Natural Materials

Over many years spent sitting in a basement, making masks and other art pieces from artificial materials, I often found myself day-dreaming... I imagined myself wandering though wild lands, enraptured with moss and tree and stone and sand--seeking creative inspiration within nature. And thus an idea began to form... Why not leave the studio, seek out such wild places, and make my art out there?


But my art at that time was so dependent on petrochemical-based products that I realized I could not craft it outside of an enclosed studio without damage to the natural environment. Even my acrylic paints alone generated gallons of toxic brush water that had to be carefully disposed of.

Oregon coast pigments

So I started thinking... What if my creative process became an act of collaboration with nature? What if my masks and other pieces were in fact made out of the land? But then it dawned on me... over three decades spent training and working professionally as an artist, I had not obtained the knowledge or tools to bring this idea to fruition.


But I did know that I no longer wished to pollute the world for the sake of art. And so I closed my studio and spent the next 7 years studying earth-based crafts and nature skills.

Photo by Jesse Ambrose, 2015

That was an amazing time and my life as a professional mask-maker started to feel like a distant memory. But the masks were simply biding their time, waiting until I was ready to return to them.

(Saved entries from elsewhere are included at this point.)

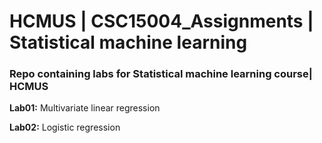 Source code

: # HCMUS | CSC15004_Assignments | Statistical machine learning
### Repo containing labs for Statistical machine learning course| HCMUS
**Lab01:** Multivariate linear regression

**Lab02:** Logistic regression
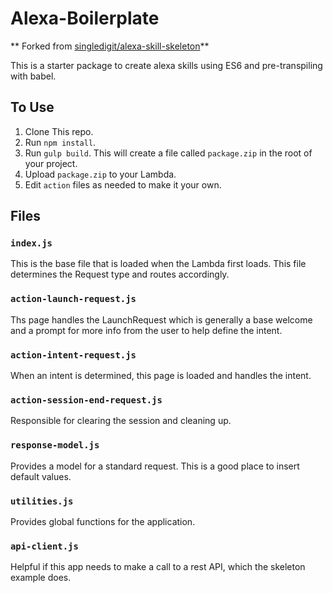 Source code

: # Alexa-Boilerplate

** Forked from [singledigit/alexa-skill-skeleton](https://github.com/singledigit/alexa-skill-skeleton)**

This is a starter package to create alexa skills using ES6 and pre-transpiling with babel.

## To Use

1. Clone This repo.
2. Run `npm install`.
3. Run `gulp build`. This will create a file called `package.zip` in the root of your project.
4. Upload `package.zip` to your Lambda.
5. Edit `action` files as needed to make it your own.

## Files

### `index.js`
This is the base file that is loaded when the Lambda first loads. This file determines the Request type and routes accordingly.

### `action-launch-request.js`
Ths page handles the LaunchRequest which is generally a base welcome and a prompt for more info from the user to help define the intent.

### `action-intent-request.js`
When an intent is determined, this page is loaded and handles the intent.

### `action-session-end-request.js`
Responsible for clearing the session and cleaning up.

### `response-model.js`
Provides a model for a standard request. This is a good place to insert default values.

### `utilities.js`
Provides global functions for the application.

### `api-client.js`
Helpful if this app needs to make a call to a rest API, which the skeleton example does.
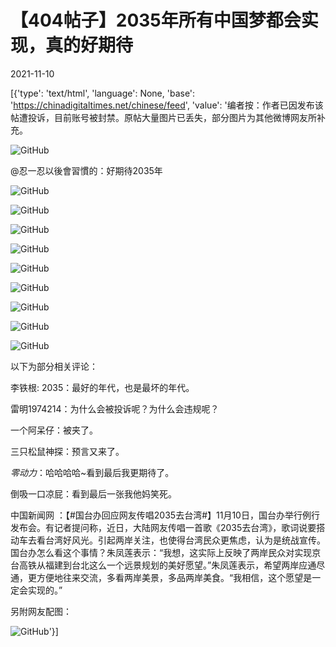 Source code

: # 【404帖子】2035年所有中国梦都会实现，真的好期待

2021-11-10

[{'type': 'text/html', 'language': None, 'base': 'https://chinadigitaltimes.net/chinese/feed', 'value': '编者按：作者已因发布该帖遭投诉，目前账号被封禁。原帖大量图片已丢失，部分图片为其他微博网友所补充。

![GitHub](https://chinadigitaltimes.net/chinese/files/2021/11/image-1636554648057.png)



@忍一忍以後會習慣的：好期待2035年

![GitHub](https://chinadigitaltimes.net/chinese/files/2021/11/image-1636554415633.png)

![GitHub](https://chinadigitaltimes.net/chinese/files/2021/11/image-1636554694521.png)

![GitHub](https://chinadigitaltimes.net/chinese/files/2021/11/image-1636554752667.png)

![GitHub](https://chinadigitaltimes.net/chinese/files/2021/11/image-1636554842408.png)

![GitHub](https://chinadigitaltimes.net/chinese/files/2021/11/image-1636554947037.png)

![GitHub](https://chinadigitaltimes.net/chinese/files/2021/11/image-1636554989999.png)

![GitHub](https://chinadigitaltimes.net/chinese/files/2021/11/image-1636555104224.png)

![GitHub](https://chinadigitaltimes.net/chinese/files/2021/11/image-1636555198285.png)

![GitHub](https://chinadigitaltimes.net/chinese/files/2021/11/image-1636555302925.png)



以下为部分相关评论：



李铁根: 2035：最好的年代，也是最坏的年代。

雷明1974214：为什么会被投诉呢？为什么会违规呢？

一个阿呆仔：被夹了。

三只松鼠神探：预言又来了。

_零动力_：哈哈哈哈~看到最后我更期待了。

倒吸一口凉屁：看到最后一张我他妈笑死。





中国新闻网 ：【#国台办回应网友传唱2035去台湾#】11月10日，国台办举行例行发布会。有记者提问称，近日，大陆网友传唱一首歌《2035去台湾》，歌词说要搭动车去看台湾好风光。引起两岸关注，也使得台湾民众更焦虑，认为是统战宣传。国台办怎么看这个事情？朱凤莲表示：“我想，这实际上反映了两岸民众对实现京台高铁从福建到台北这么一个远景规划的美好愿望。”朱凤莲表示，希望两岸应通尽通，更方便地往来交流，多看两岸美景，多品两岸美食。“我相信，这个愿望是一定会实现的。”







另附网友配图：

![GitHub](https://chinadigitaltimes.net/chinese/files/2021/11/image-1636555867719.png)'}]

It started with a mask-themed event in the ancestral skills community, that inspired me to learn about the mask and mumming traditions of my European ancestors. I explored making simple woven masks based on the Scottish Skekler and Grølek, and Irish Straw Boy mask traditions(1), adapting the methods to locally available cattail/bulrush leaves.


I then came across some photos of some traditional European painted and embroidered mesh masks (1,2), originally crafted from loosely woven fabric, then later made from wire mesh(2). This gave me the idea to try making masks from recycled and biodegradable burlap coffee sacks.

Three versions of the same mask over the years: 1) Neoprene. 2) Heat-formed plastic + paper mache. 3) Burlap + cellulose fiber + cornstarch bioplastic

Now that my ideas had expanded from using just "wild" materials to including the use of biodegradable materials, I remembered a recipe I had seen for a cornstarch-based bioplastic(3) that I though could stiffen the burlap, allowing for the creation of more dimensional masks.


The recipe used simple ingredients assembled in the kitchen, and when brushed onto a piece of burlap, it resulted in a strong and biodegradable art medium that wasn't just limited to simple mesh faces. It could be free-formed, shaped over a three-dimensional mask base or pressed inside a mold, or even be blended with a range of different cellulose-based materials materials to create sculpting compounds. And with each mask I made, I was able to push my creations closer to the level of detail I had only obtained previously with synthetic materials.

Because I believe in the enrichment of community creativity and knowledge through skill-sharing, I offer tutorials for these mask-making methods*.


I have also adapted my paper mache methods to use biodegradable glue, natural pigments, and biodegradable cellulose-based materials including recycled cardboard and reclaimed paper fiber.


Most of the materials shared in these methods should be easily found, which I hope will make mask-making accessible to just about anyone. I also hope this website might inspire others to take their art-making into the woods or other wild lands--or even just outside.


Moni Johanna Sears
September 2021


*There are also some tutorials and pieces documented in my studio notes that use reclaimed materials, since I recognize the vastness of the modern waste-steam and the need to divert materials away from landfills and into creative reuse.

References:

  1. Freger, Charles. Wilder Mann. Dewi Lewis Publishing, Stockport, England. 2014.

  2. Hoedt, Axel. Once a Year. Steidl, Göttingen, Germany. 2013.